A retail guide to the Holy Land

I’m not exactly enamored of Israeli sales strategies, but then I delight in buying as little stuff as possible.

Pictures of original ‘Star Trek’ actors Leonard Nimoy and William Shatner painted onto storefront security gates on Hollywood Boulevard in Hollywood. (photo credit: REUTERS)
Pictures of original ‘Star Trek’ actors Leonard Nimoy and William Shatner painted onto storefront security gates on Hollywood Boulevard in Hollywood.
(photo credit: REUTERS)
Our little town has several small cosmetics stores. My wife used to shop at one of them. Some weeks ago, she returned a small item – an eyeliner or some such thing that smudged and ran shortly after application – and requested either store credit or a refund.
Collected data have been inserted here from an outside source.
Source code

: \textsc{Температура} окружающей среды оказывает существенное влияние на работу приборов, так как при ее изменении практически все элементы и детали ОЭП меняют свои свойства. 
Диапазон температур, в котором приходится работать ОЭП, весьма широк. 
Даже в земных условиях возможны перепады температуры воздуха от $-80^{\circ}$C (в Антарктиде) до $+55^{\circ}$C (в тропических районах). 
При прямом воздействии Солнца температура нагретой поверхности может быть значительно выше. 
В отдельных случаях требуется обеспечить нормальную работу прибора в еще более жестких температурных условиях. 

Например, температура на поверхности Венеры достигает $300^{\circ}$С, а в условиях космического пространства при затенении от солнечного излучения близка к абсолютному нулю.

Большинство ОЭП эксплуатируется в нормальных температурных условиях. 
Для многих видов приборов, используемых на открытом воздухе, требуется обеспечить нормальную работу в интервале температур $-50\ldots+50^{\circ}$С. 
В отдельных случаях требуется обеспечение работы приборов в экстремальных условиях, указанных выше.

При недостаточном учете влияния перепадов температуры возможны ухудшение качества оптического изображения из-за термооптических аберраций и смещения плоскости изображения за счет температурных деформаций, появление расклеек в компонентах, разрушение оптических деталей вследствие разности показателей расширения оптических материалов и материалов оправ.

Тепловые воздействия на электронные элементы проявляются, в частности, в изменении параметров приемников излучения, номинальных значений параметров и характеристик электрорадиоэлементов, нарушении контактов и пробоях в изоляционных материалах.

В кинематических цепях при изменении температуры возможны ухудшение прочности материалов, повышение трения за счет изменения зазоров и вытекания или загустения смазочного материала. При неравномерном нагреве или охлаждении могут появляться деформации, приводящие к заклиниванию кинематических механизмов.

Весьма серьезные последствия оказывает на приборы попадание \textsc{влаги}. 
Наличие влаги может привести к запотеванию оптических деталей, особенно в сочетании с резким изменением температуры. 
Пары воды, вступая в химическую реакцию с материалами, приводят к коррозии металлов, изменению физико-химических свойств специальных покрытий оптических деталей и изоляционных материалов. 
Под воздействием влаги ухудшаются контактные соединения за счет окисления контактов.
The proprietor responded, “If all my customers were like you, I wouldn’t have a business.”
Words were exchanged. Voices started to rise. My wife finally left the item on the counter and walked out, astonished that the store owner, rather than admit to a problem, had chosen to insult the customer.
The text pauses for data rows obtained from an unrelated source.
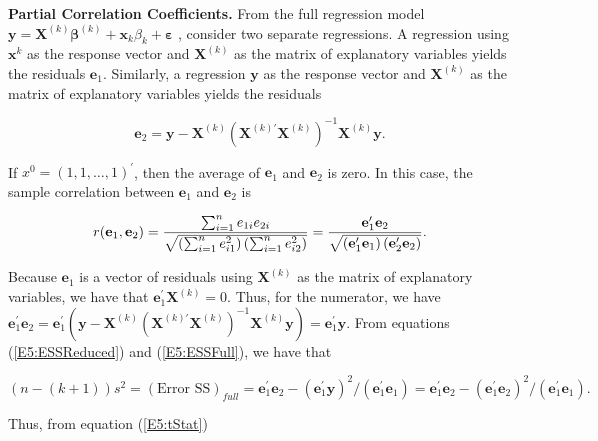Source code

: \textbf{Partial Correlation Coefficients.} From the full regression model $%
\mathbf{y}=\mathbf{X}^{(k)}\boldsymbol \beta^{(k)}+\mathbf{x}_{k}\beta_{k}+\boldsymbol \varepsilon$%
, consider two separate regressions. A regression using
$\mathbf{x}^{k}$ as the response vector and $\mathbf{X}^{(k)}$ as
the matrix of explanatory variables yields the residuals
$\mathbf{e}_1$. Similarly, a regression $\mathbf{y}$ as the response vector and $%
\mathbf{X}^{(k)}$ as the matrix of explanatory variables yields the
residuals
\begin{center}
\[
\mathbf{e}_2=\mathbf{y}-\mathbf{X}^{(k)}\left( \mathbf{X}^{(k)\prime
}\mathbf{X}^{(k)}\right) ^{-1}\mathbf{X}^{(k)}\mathbf{y.}
\]
\end{center}
If $x^{0}=(1,1,\ldots,1)^{\prime}$, then the average of $%
\mathbf{e}_1$ and $\mathbf{e}_2$ is zero. In this case, the sample
correlation between $\mathbf{e}_1$ and $\mathbf{e}_2$ is
\begin{center}
\[
r(\mathbf{e}_1,\mathbf{e}_2)=\frac{\sum_{i=1}^{n}e_{1i}%
e_{2i}}{\sqrt{\left( \sum_{i=1}^{n}e_{i1}^2\right) \left(
\sum_{i=1}^{n}e_{i2}^2\right) }}=\frac{\mathbf{e}_1^{\prime}%
\mathbf{e}_2}{\sqrt{\left( \mathbf{e}_1^{\prime}\mathbf{%
e}_1\right) \left( \mathbf{e}_2^{\prime}\mathbf{e}%
_2\right) }}.
\]%
\end{center}
Because $\mathbf{e}_1$ is a vector of residuals using $\mathbf{X}%
^{(k)}$ as the matrix of explanatory variables, we have that
$\mathbf{e}_1^{\prime}\mathbf{X}^{(k)}=0$. Thus, for the numerator,
we have
\newline $\mathbf{e}_1^{\prime}\mathbf{e}_2=%
\mathbf{e}_1^{\prime}\left( \mathbf{y}-\mathbf{X}^{(k)}\left(
\mathbf{X}^{(k)\prime }\mathbf{X}^{(k)}\right) ^{-1}\mathbf{X}^{(k)}\mathbf{y%
}\right) =\mathbf{e}_1^{\prime}\mathbf{y.}$ From equations
(\ref{E5:ESSReduced}) and (\ref{E5:ESSFull}), we have that
\begin{center}
\[
(n-(k+1))s^2=(\text{Error SS})_{full}=\mathbf{e}_1^{\prime}%
\mathbf{e}_2-\left( \mathbf{e}_1^{\prime}\mathbf{y}\right)
^2/\left( \mathbf{e}_1^{\prime}\mathbf{e}_1\right) =%
\mathbf{e}_1^{\prime}\mathbf{e}_2-\left( \mathbf{e}%
_1^{\prime}\mathbf{e}_2\right) ^2/\left( \mathbf{e}%
_1^{\prime}\mathbf{e}_1\right).
\]
\end{center}
Thus, from equation (\ref{E5:tStat})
What was he thinking? That she would apologize and meekly continue to patronize him? Or were his other customers so mindlessly loyal that offensive behavior didn’t affect his business? Or was he just in the mood to be nasty and if word of his nastiness got out, so what? Whatever his mix of motivations, one fact remains: When you call a person evil – and that was the implication – if that person really is evil, what impact? “You got the right one, baby.” But when you attempt to make decent people do and think what you want by abusing them, the reaction you get may not be to your liking. Which brings me to Star Trek. The original series. The one that ran from September 1966 until its abrupt cancellation in June 1969. The series with those two splendid exemplars of Jewish manhood, William Shatner and Leonard Nimoy, a.k.a. Captain Kirk and Mr. Spock, self-righteously schlepping the WASP ethos through the galaxy.
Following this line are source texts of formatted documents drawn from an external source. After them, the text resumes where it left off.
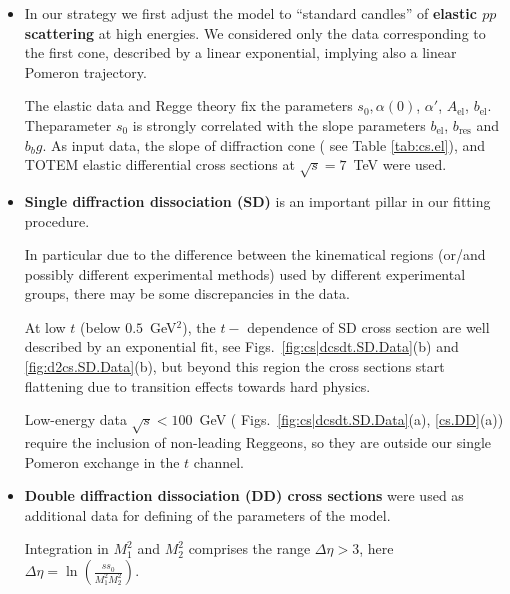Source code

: \documentclass[12pt]{article}
\begin{document}
\begin{itemize}
 \item In our strategy we  first adjust the model to ``standard candles'' of {\bf elastic $pp$ scattering} at high energies. We considered only the data corresponding to the first cone, described by a linear exponential, implying also a linear Pomeron trajectory.

 The elastic data and Regge theory fix the parameters  $s_0, \alpha(0)$, $\alpha'$, $A_\mathrm{el}$, $b_\mathrm{el}$.
 Theparameter $s_0$  is strongly correlated with the slope parameters $b_\mathrm{el}$, $b_\mathrm{res}$ and $b_bg$.
 As input data, the slope of diffraction cone ( see Table \ref{tab:cs.el}), and TOTEM elastic differential cross sections \cite{[T1].TOTEM, [T2].TOTEM} at $\sqrt{s}=7$~TeV were used.



\item {\bf Single diffraction dissociation (SD)} is an important pillar in our fitting procedure.

In particular due to the difference between the kinematical regions (or/and possibly different experimental methods) used by different experimental groups, there may be some discrepancies in the data. 

At low $t$ (below $0.5$~GeV$^2$), the $t-$ dependence of SD cross section are well described by an exponential fit, see Figs.~\ref{fig:cs|dcsdt.SD.Data}(b) and \ref{fig:d2cs.SD.Data}(b), but beyond this region the cross sections start flattening due to transition effects towards hard physics.

Low-energy data $\sqrt{s}<100$~GeV ( Figs.~\ref{fig:cs|dcsdt.SD.Data}(a), \ref{cs.DD}(a)) require the inclusion of non-leading Reggeons, so they are outside our single Pomeron exchange in the $t$ channel.

\item {\bf Double diffraction dissociation (DD) cross sections} were used as additional data for defining of the parameters of the model.

Integration in $M_1^2$ and $M_2^2$ comprises the range $\Delta\eta>3$, here $\Delta\eta=\ln\left(\frac{ss_0}{M_1^2M_2^2}\right)$.
\end{itemize}
\end{document}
Come back. All is forgiven. We need you.
Be that as it may, we focus here on the series’ third-most-famous episode.
“City on the Edge of Forever” and “The Trouble with Tribbles” come in ahead by most reckonings, but “Day of the Dove” matters here.
“Day of the Dove” – that heavyhanded November 1968 anti-Vietnam offering, replete with Shatner’s Stop the War NOW! voice-over, since discreetly edited out of most versions.
The relevant contretemps took place in a bookstore in Beersheba when the conversation somehow got on to Star Trek. The proprietress explained to me, rather heatedly, how that episode dealt with the Israeli-Arab conflict, and when it aired in Israel there was fury. How dare the Americans intrude themselves thus? When I suggested that the episode was really about Vietnam and few Americans paid sustained attention to things Israeli that (or any) year, she wasn’t having it. America was clearly trying to boss Israel around and using Star Trek to send a message.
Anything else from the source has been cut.